Let’s fast-forward to our recent cycle:

  • 2019 Detached Median (DMAR): $448,000
  • Inflation Adjustment (CPI-U 2019 avg 255.66 → Sep 2025 324.37): multiplier 1.2688
  • Inflation-adjusted 2019 price in today’s dollars: ≈ $568,400

Now compare that to 2025 peak pricing (mid-year):

  • 2025 Detached Median (DMAR): $640,000

The math says Denver homes are about slightly exceeding inflation since 2019. $71,600 (≈12.6%) above inflation since 2019.

Spread over ~2019 → Nov 2025, real CAGR ≈ 1.75%/yr!!  We are within our 1.6–1.8%, inflation-adjusted, appreciation long-run band. We are back on trend!!

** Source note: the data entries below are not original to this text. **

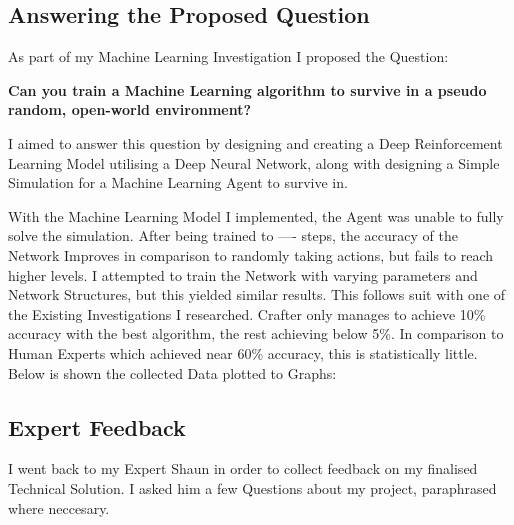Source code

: \begin{flushleft}
            \vspace{0.5cm}   

        \vspace{0.5cm}
    \subsection{Answering the Proposed Question}
        \vspace{0.2cm}
        As part of my Machine Learning Investigation I proposed the Question:

        \vspace{0.3cm}\begin{center}
        \textbf{Can you train a Machine Learning algorithm to survive in a pseudo random, open-world environment?}
        \end{center}\vspace{0.3cm}

        I aimed to answer this question by designing and creating a Deep Reinforcement Learning Model utilising a Deep Neural Network, along 
        with designing a Simple Simulation for a Machine Learning Agent to survive in. \\
        \vspace{0.5cm}

        With the Machine Learning Model I implemented, the Agent was unable to fully solve the simulation. After being trained to ----
        steps, the accuracy of the Network Improves in comparison to randomly taking actions, but fails to reach higher levels. 
        I attempted to train the Network with varying parameters and Network Structures, but this yielded similar results. This follows 
        suit with one of the Existing Investigations I researched. Crafter only manages to achieve 10\% accuracy with the best algorithm, 
        the rest achieving below 5\%. In comparison to Human Experts which achieved near 60\% accuracy, this is statistically little. \\
        \vspace{0.5cm}
        Below is shown the collected Data plotted to Graphs: \\

    \subsection{Expert Feedback}
        \vspace{0.2cm}
        I went back to my Expert Shaun in order to collect feedback on my finalised Technical Solution. I asked him a few Questions about my
        project, paraphrased where neccesary. \\
        \vspace{0.5cm}


\end{flushleft}
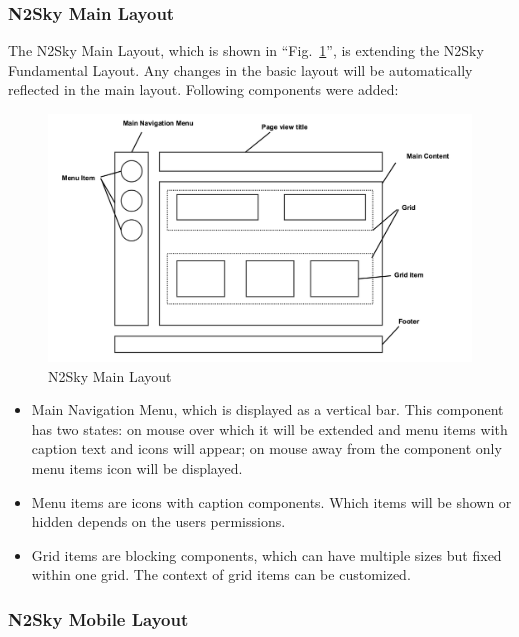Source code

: \subsubsection{N2Sky Main Layout}\label{N2Sky Main Layout}

The N2Sky Main Layout, which is shown in ``Fig.~\ref{fig:layout_main}'',  is extending the N2Sky Fundamental Layout. Any changes in the basic layout will be automatically reflected in the main layout. Following components were added:

\begin{figure}[H]
\begin{center}
  \includegraphics[width=\linewidth]{components/3/components/layout_main.png}
  \caption{N2Sky Main Layout}
  \label{fig:layout_main}
\end{center}
\end{figure}

\begin{itemize}
\item Main Navigation Menu, which is displayed as a vertical bar. This component has two states: on mouse over which it will be extended and menu items with caption text and icons will appear; on mouse away from the component only menu items icon will be displayed. 
\item Menu items are icons with caption components. Which items will be shown or hidden depends on the users permissions.
\item Grid items are blocking components, which can have multiple sizes but fixed within one grid. The context of grid items can be customized. 
\end{itemize}



\subsubsection{N2Sky Mobile Layout}\label{N2Sky Mobile Layout}

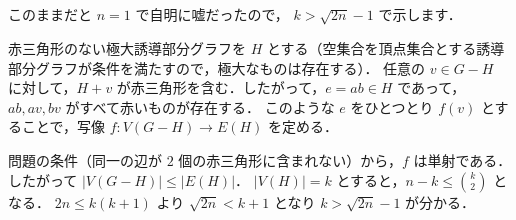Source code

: \subsection{}
このままだと $n=1$ で自明に嘘だったので， $k> \sqrt{2n} - 1$ で示します．

赤三角形のない極大誘導部分グラフを $H$ とする（空集合を頂点集合とする誘導部分グラフが条件を満たすので，極大なものは存在する）．
任意の $v\in G-H$ に対して，$H+v$ が赤三角形を含む．したがって，$e=ab\in H$ であって，$ab, av, bv$ がすべて赤いものが存在する．
このような $e$ をひとつとり $f(v)$ とすることで，写像 $f\colon V(G-H) \longrightarrow E(H)$ を定める．

問題の条件（同一の辺が $2$ 個の赤三角形に含まれない）から，$f$ は単射である．したがって $|V(G-H)| \leq |E(H)|$．
$|V(H)| = k$ とすると，$n - k\leq \binom{k}{2}$ となる．
$2n \leq k(k+1)$ より $\sqrt{2n} < k+1$ となり $k > \sqrt{2n} - 1$ が分かる．
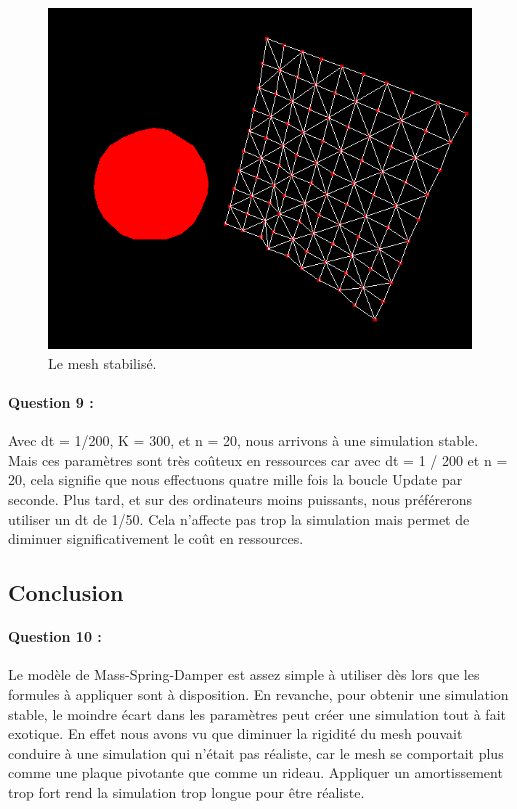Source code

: \documentclass[a4paper,12pt]{article}
\begin{document}
\begin{figure}[ht!]
  \centering
  \includegraphics[width=\textwidth]{images/rideau_fin.png}
  \caption{Le mesh stabilisé.}
  \label{fig:rideauFell}
\end{figure}

\paragraph{Question 9 :} 	Avec dt = 1/200, K = 300, et n = 20, nous arrivons à une simulation stable. Mais ces paramètres sont très coûteux en ressources car avec dt = 1 / 200 et n = 20, cela signifie que nous effectuons quatre mille fois la boucle \og{}Update\fg{} par seconde. Plus tard, et sur des ordinateurs moins puissants, nous préférerons utiliser un dt de 1/50. Cela n'affecte pas trop la simulation mais permet de diminuer significativement le coût en ressources.

\subsection{Conclusion}
\paragraph{Question 10 :} Le modèle de Mass-Spring-Damper est assez simple à utiliser dès lors que les formules à appliquer sont à disposition. En revanche, pour obtenir une simulation stable, le moindre écart dans les paramètres peut créer une simulation tout à fait exotique. En effet nous avons vu que diminuer la rigidité du mesh pouvait conduire à une simulation qui n'était pas réaliste, car le mesh se comportait plus comme une plaque pivotante que comme un rideau. Appliquer un amortissement trop fort rend la simulation trop longue pour être réaliste.
\end{document}
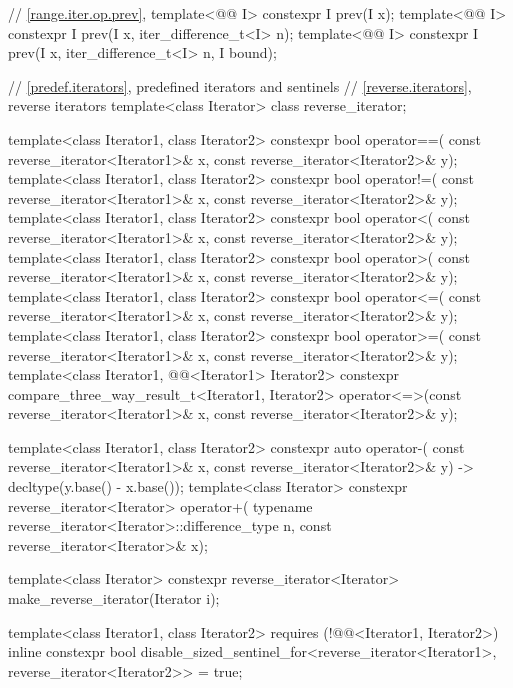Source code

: \begin{codeblock}
{{    // \ref{range.iter.op.prev}, 
    template<@@ I>
      constexpr I prev(I x);
    template<@@ I>
      constexpr I prev(I x, iter_difference_t<I> n);
    template<@@ I>
      constexpr I prev(I x, iter_difference_t<I> n, I bound);
  }

  // \ref{predef.iterators}, predefined iterators and sentinels
  // \ref{reverse.iterators}, reverse iterators
  template<class Iterator> class reverse_iterator;

  template<class Iterator1, class Iterator2>
    constexpr bool operator==(
      const reverse_iterator<Iterator1>& x,
      const reverse_iterator<Iterator2>& y);
  template<class Iterator1, class Iterator2>
    constexpr bool operator!=(
      const reverse_iterator<Iterator1>& x,
      const reverse_iterator<Iterator2>& y);
  template<class Iterator1, class Iterator2>
    constexpr bool operator<(
      const reverse_iterator<Iterator1>& x,
      const reverse_iterator<Iterator2>& y);
  template<class Iterator1, class Iterator2>
    constexpr bool operator>(
      const reverse_iterator<Iterator1>& x,
      const reverse_iterator<Iterator2>& y);
  template<class Iterator1, class Iterator2>
    constexpr bool operator<=(
      const reverse_iterator<Iterator1>& x,
      const reverse_iterator<Iterator2>& y);
  template<class Iterator1, class Iterator2>
    constexpr bool operator>=(
      const reverse_iterator<Iterator1>& x,
      const reverse_iterator<Iterator2>& y);
  template<class Iterator1, @@<Iterator1> Iterator2>
    constexpr compare_three_way_result_t<Iterator1, Iterator2>
      operator<=>(const reverse_iterator<Iterator1>& x,
                  const reverse_iterator<Iterator2>& y);

  template<class Iterator1, class Iterator2>
    constexpr auto operator-(
      const reverse_iterator<Iterator1>& x,
      const reverse_iterator<Iterator2>& y) -> decltype(y.base() - x.base());
  template<class Iterator>
    constexpr reverse_iterator<Iterator>
      operator+(
    typename reverse_iterator<Iterator>::difference_type n,
    const reverse_iterator<Iterator>& x);

  template<class Iterator>
    constexpr reverse_iterator<Iterator> make_reverse_iterator(Iterator i);

  template<class Iterator1, class Iterator2>
      requires (!@@<Iterator1, Iterator2>)
    inline constexpr bool disable_sized_sentinel_for<reverse_iterator<Iterator1>,
                                                     reverse_iterator<Iterator2>> = true;

}
\end{codeblock}

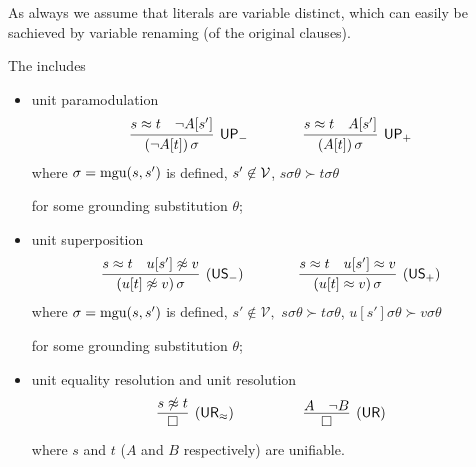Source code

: 
As always we assume that literals are variable distinct, 
	which can easily be sachieved by variable renaming (of the original clauses).


\begin{definition}\label{def:unit-superpositin-calculus}
	The  \cite{KS2010ijcar} includes
	\begin{itemize}
		\item unit paramodulation
		\begin{gather*}
		\infer
		[\mathsf{UP_-}]
		{(\lnot A[t])\,\sigma}
		{s\mEQ t&\lnot A[s']}
		\qquad\qquad
		\infer
		[\mathsf{UP_+}]
		{(A[t])\,\sigma}
		{s\mEQ t&A[s']}
		\end{gather*}
		where \( \sigma=\operatorname{mgu}(s,s') \) is defined,
		\( s'\not\in\mathcal{V} \),
		\( s\sigma\theta\succ t\sigma\theta \)

		for some grounding substitution \( \theta \);

		\item unit superposition
		\begin{gather*}
		\infer
		[\mathsf{(US_-)}]
		{(u[t]\mNE v)\,\sigma}
		{s\mEQ t&u[s']\mNE v}
		\qquad\qquad
		\infer
		[\mathsf{(US_+)}]
		{(u[t]\mEQ v)\,\sigma}
		{s\mEQ t&u[s']\mEQ v}
		\end{gather*}
		where \( \sigma=\operatorname{mgu}(s,s') \) is defined,
		\( s'\not\in\mathcal{V}, \)
		\( s\sigma\theta\succ t\sigma\theta \),
		\( u[s']\sigma\theta\succ v\sigma\theta \)

		for some grounding substitution \( \theta \);
		\item unit equality resolution and unit resolution
		\begin{gather*}
		\infer
		[\mathsf{(UR_\mEQ)}]
		{\emptyclause}
		{s\mNE t}
		\quad\quad\quad\qquad
		\infer
		[\mathsf{(UR)}]
		{\emptyclause}
		{A&\lnot B}
		\end{gather*}
		where \( s \) and \( t \) (\( A \) and \( B \) respectively) are unifiable.
	\end{itemize}
\end{definition}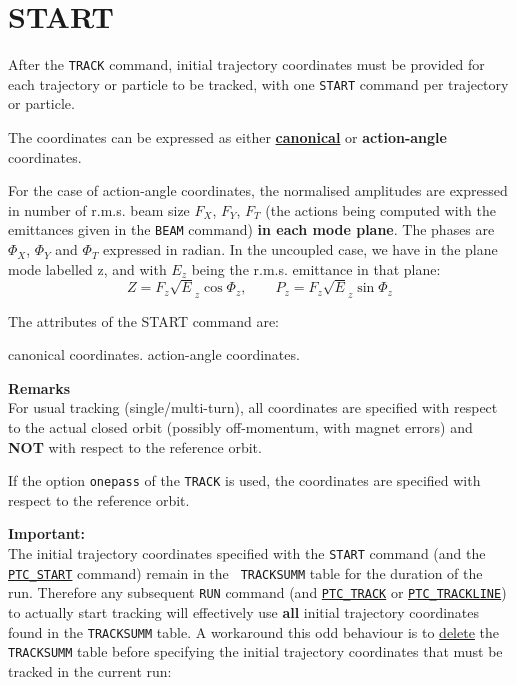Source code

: \section{START}
\label{sec:start}

After the {\tt TRACK} command, initial trajectory coordinates must be
provided for each trajectory or particle to be tracked, with one
{\tt START} command per trajectory or particle.

The coordinates can be expressed as either
\href{../Introduction/tables.html#canon}{{\bf canonical}}
or {\bf action-angle} coordinates.


For the case of action-angle coordinates, the normalised amplitudes are
expressed in number of r.m.s. beam size $F_X$, $F_Y$, $F_T$ (the actions
being computed with the emittances given in the {\tt BEAM} command)
{\bf in each mode plane}. 
The phases are $\Phi_X$, $\Phi_Y$ and $\Phi_T$ expressed in
radian. In the uncoupled case, we have in the plane mode labelled z, and
with $E_z$ being the r.m.s. emittance in that plane:\\
\begin{equation}
Z = F_z \sqrt E_z \cos\Phi_z , \qquad P_z= F_z \sqrt E_z \sin\Phi_z
\end{equation}

The attributes of the START command are:
\begin{madlist}
   canonical coordinates. 
   action-angle coordinates.
\end{madlist}

{\bf Remarks} \\
For usual tracking (single/multi-turn), all coordinates are specified
with respect to the actual closed orbit (possibly off-momentum, with
magnet errors) and {\bf NOT} with respect to the reference orbit.

If the option {\tt onepass} of the {\tt TRACK} is used, the
coordinates are specified with respect to the reference orbit.

{\bf Important:} \\
The initial trajectory coordinates specified with the {\tt START} command (and 
the \hyperref[sec:ptc_start]{\tt PTC\_START} command) remain in the {\tt 
TRACKSUMM} table for the duration of the \madx run. Therefore any subsequent 
{\tt RUN} command (and \hyperref[sec:ptc_trcak]{\tt PTC\_TRACK} or 
\hyperref[sec:ptc_trackline]{\tt PTC\_TRACKLINE}) to actually start tracking 
will effectively use {\bf all} 
initial trajectory coordinates found in the {\tt TRACKSUMM} table.
A workaround this odd behaviour is to \hyperref[sec:delete]{delete} the {\tt 
TRACKSUMM} table before 
specifying the initial trajectory coordinates that must be tracked in the 
current run:



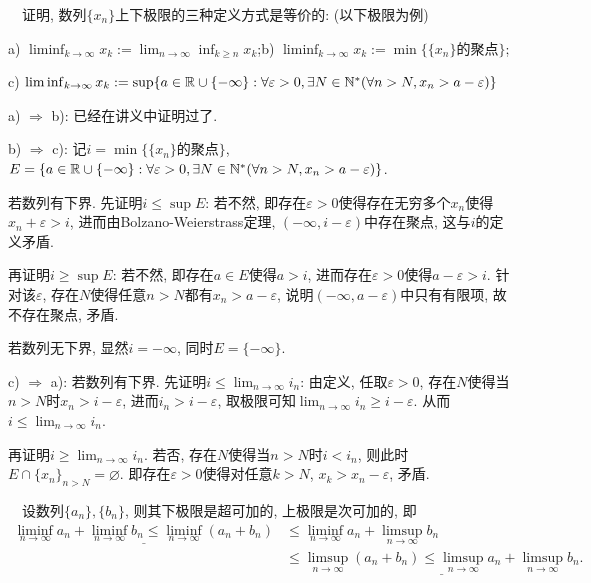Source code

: ~~证明, 数列$\{ x_n \}$上下极限的三种定义方式是等价的: (以下极限为例)

a) $\liminf_{k\to \infty} x_k:=\lim_{n\to \infty} \inf_{k \geq n} x_k$;\qquad b) $\liminf_{k\to \infty} x_k:= \min  \{\{ x_n \}\text{的聚点} \}$; 

c) $\liminf_{k\to \infty} x_k:= \sup \{ a\in \mathbb{R} \cup \{ -\infty \}: \forall \varepsilon >0, \exists N \in \mathbb{N}^{*} (\forall n>N, x_n>a-\varepsilon ) \}$

\begin{exsolution}
	a) $\Rightarrow$ b): 已经在讲义中证明过了. 
	
	b) $\Rightarrow$ c): 记$i=\min  \{\{ x_n \}\text{的聚点} \}$, $E = \{ a\in \mathbb{R} \cup \{ -\infty \}: \forall \varepsilon >0, \exists N \in \mathbb{N}^{*} (\forall n>N, x_n>a-\varepsilon ) \}$. 
	
	若数列有下界. 先证明$i \leq \sup E$: 若不然, 即存在$\varepsilon >0$使得存在无穷多个$x_n$使得$x_n+\varepsilon >i$, 进而由Bolzano-Weierstrass定理, $(-\infty ,i-\varepsilon)$中存在聚点, 这与$i$的定义矛盾. 
	
	再证明$i \geq \sup E$: 若不然, 即存在$a \in E$使得$a>i$, 进而存在$\varepsilon >0$使得$a-\varepsilon >i$. 针对该$\varepsilon$, 存在$N$使得任意$n>N$都有$x_n>a-\varepsilon$, 说明$(-\infty ,a-\varepsilon)$中只有有限项, 故不存在聚点, 矛盾. 
	
	若数列无下界, 显然$i=-\infty$, 同时$E=\{ -\infty \}$. 
	
	c) $\Rightarrow$ a): 若数列有下界. 先证明$i \leq \lim_{n\to \infty} i_n$: 由定义, 任取$\varepsilon >0$, 存在$N$使得当$n>N$时$x_n > i-\varepsilon$, 进而$i_n > i-\varepsilon$, 取极限可知$\lim_{n\to \infty} i_n \geq i-\varepsilon$. 从而$i \leq \lim_{n\to \infty} i_n$. 
	
	再证明$i \geq \lim_{n\to \infty} i_n$. 若否, 存在$N$使得当$n>N$时$i<i_n$, 则此时$E \cap \{ x_n \}_{n>N} = \varnothing$. 即存在$\varepsilon >0$使得对任意$k>N$, $x_k > x_n-\varepsilon$, 矛盾. 
\end{exsolution}

~~设数列$\{ a_n \}, \{ b_n \}$, 则其下极限是超可加的, 上极限是次可加的, 即
\begin{align*}
	\underline{\liminf_{n\to \infty} a_n + \liminf_{n\to \infty} b_n \leq \liminf_{n\to \infty} (a_n+b_n) }&\leq \liminf_{n\to \infty} a_n + \limsup_{n\to \infty} b_n \\
	&\leq \underline{\limsup_{n\to \infty} (a_n+b_n) \leq \limsup_{n\to \infty} a_n + \limsup_{n\to \infty} b_n}.
\end{align*}

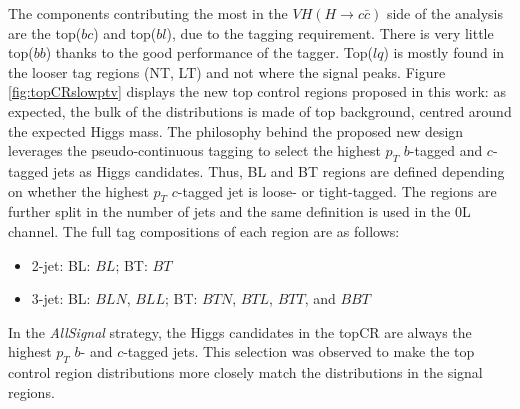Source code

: The components contributing the most in the $VH(H\rightarrow c\bar{c})$ side of the analysis are the top($bc$) and top($bl$), due to the tagging requirement. There is very little top($bb$) thanks to the good performance of the tagger. Top($lq$) is mostly found in the looser tag regions (NT, LT) and not where the signal peaks. Figure \ref{fig:topCRslowptv} displays the new top control regions proposed in this work: as expected, the bulk of the distributions is made of top background, centred around the expected Higgs mass. The philosophy behind the proposed new design leverages the pseudo-continuous tagging to select the highest $p_T$ $b$-tagged and $c$-tagged jets as Higgs candidates. Thus, BL and BT regions are defined depending on whether the highest $p_T$ $c$-tagged jet is loose- or tight-tagged. The regions are further split in the number of jets and the same definition is used in the 0L channel. The full tag compositions of each region are as follows:

\begin{itemize}
\item 2-jet: \quad BL: $BL$;  \quad BT: $BT$
\item 3-jet:  \quad BL: $BLN$, $BLL$;  \quad BT: $BTN$, $BTL$, $BTT$, and $BBT$
\end{itemize}
In the \textit{AllSignal} strategy, the Higgs candidates in the topCR are always the highest $p_T$ $b$- and $c$-tagged jets. This selection was observed to make the top control region distributions more closely match the distributions in the signal regions. \\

Inflation-adjusted bar chart of Denver Median Home price with one bar per year (2019 → present)


Is That “Overheating”?

Spread that 12.6% real gain over six years and we are on trend!  No, we are not in a housing bubble. And no, we aren’t headed for a housing “crash”. Sales volume is lower because only sellers who need to sell are selling.  Prices are moving sideways until affordability comes back to trend.

If prices stay flat (inflation-adjusted), the long-term 1.6–1.8% growth path re-aligns perfectly. In other words, we are already back on our historical trend!

Graph of housing trend vs actual

Real Home Price Index (Denver Case Shiller) Actual vs. Long Run Trend, Indexed to 2019 =100

 

This perspective cut through the noise of political debates about inflation or the Federal Reserve’s every move. The data make one thing clear: home prices are not the root of the problem.


Looking Ahead: Rates and Volume

What does that mean for 2026?

  • Price growth: Expect flat to slightly positive inflation-adjusted appreciation.
  • Sales volume: Lower mortgage rates will matter far more than small price changes. Every 1-point drop in mortgage rates translates to about a 10% lower payment on the median home, a meaningful boost to demand.
  • Flipping pressure: Renovations and quick flips will remain tough to pencil as construction and labor costs rise in a market with limited nominal growth.

We expect the $750K–$1M range to remain the most resilient, while price sensitivity above and below that band will hinge on individual property quality.


Beyond Housing: The Real Affordability Gap

One last thought. This isn’t just about housing.  This isn’t really about interest rates, even though they are a major lever..  If rates were to dip in our current environment the general sentiment is that inflation will roar back.  Inflation comes back, housing prices go up (matching inflation), and the cost of construction goes up.  We are back to where we started with this mess. So what is the issue?  Wages.

Over the last 50 years, Denver’s inflation-adjusted housing trend has held remarkably steady. What hasn’t kept pace nation-wide is wage growth.

Worker compensation began diverging from productivity and asset growth in the late 1980s—and has never fully caught up. That’s where the real affordability challenge lies.

real_pay_vs_productivity_1973 to 2025

Source: U.S. Bureau of Labor Statistics via FRED — Output Per Hour of All Persons (OPHNFB) and Real Hourly Compensation (COMPRNFB), indexed to 1973 = 100.

In short: it’s not that homes got wildly more expensive; it’s that paychecks haven’t kept up.


Bottom line: Denver’s housing market isn’t in a boom or a bust. It’s right within the normal inflation adjusted trend, and the market will likely stay range-bound until affordability comes back to normal (aka wage growth catches up and rates cool). The real story is income growth—or the lack of it.